EXERCISE MATERIALS

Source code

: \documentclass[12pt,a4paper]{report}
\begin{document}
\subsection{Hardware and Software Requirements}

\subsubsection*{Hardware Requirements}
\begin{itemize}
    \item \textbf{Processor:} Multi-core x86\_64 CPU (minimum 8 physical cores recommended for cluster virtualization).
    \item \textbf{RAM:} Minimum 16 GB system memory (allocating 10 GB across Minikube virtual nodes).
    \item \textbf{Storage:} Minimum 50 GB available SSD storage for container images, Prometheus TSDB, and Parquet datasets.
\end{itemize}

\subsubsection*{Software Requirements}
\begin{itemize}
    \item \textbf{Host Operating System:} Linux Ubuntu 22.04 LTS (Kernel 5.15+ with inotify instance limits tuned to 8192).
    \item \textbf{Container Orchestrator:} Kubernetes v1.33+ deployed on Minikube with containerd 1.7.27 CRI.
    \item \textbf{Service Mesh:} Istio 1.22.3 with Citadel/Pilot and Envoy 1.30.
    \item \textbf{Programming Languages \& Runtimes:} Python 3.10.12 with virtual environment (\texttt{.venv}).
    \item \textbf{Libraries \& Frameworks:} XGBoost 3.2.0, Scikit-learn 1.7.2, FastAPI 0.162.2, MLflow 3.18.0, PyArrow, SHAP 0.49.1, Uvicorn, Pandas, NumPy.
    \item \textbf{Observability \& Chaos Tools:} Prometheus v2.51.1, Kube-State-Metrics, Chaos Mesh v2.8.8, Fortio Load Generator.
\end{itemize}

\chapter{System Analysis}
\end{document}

WHAT NEEDS TO BE DONE
Copy every line in the data above that has the string "Prometheus" in it.

RESULT FOR THIS TASK
    \item \textbf{Storage:} Minimum 50 GB available SSD storage for container images, Prometheus TSDB, and Parquet datasets.
    \item \textbf{Observability \& Chaos Tools:} Prometheus v2.51.1, Kube-State-Metrics, Chaos Mesh v2.8.8, Fortio Load Generator.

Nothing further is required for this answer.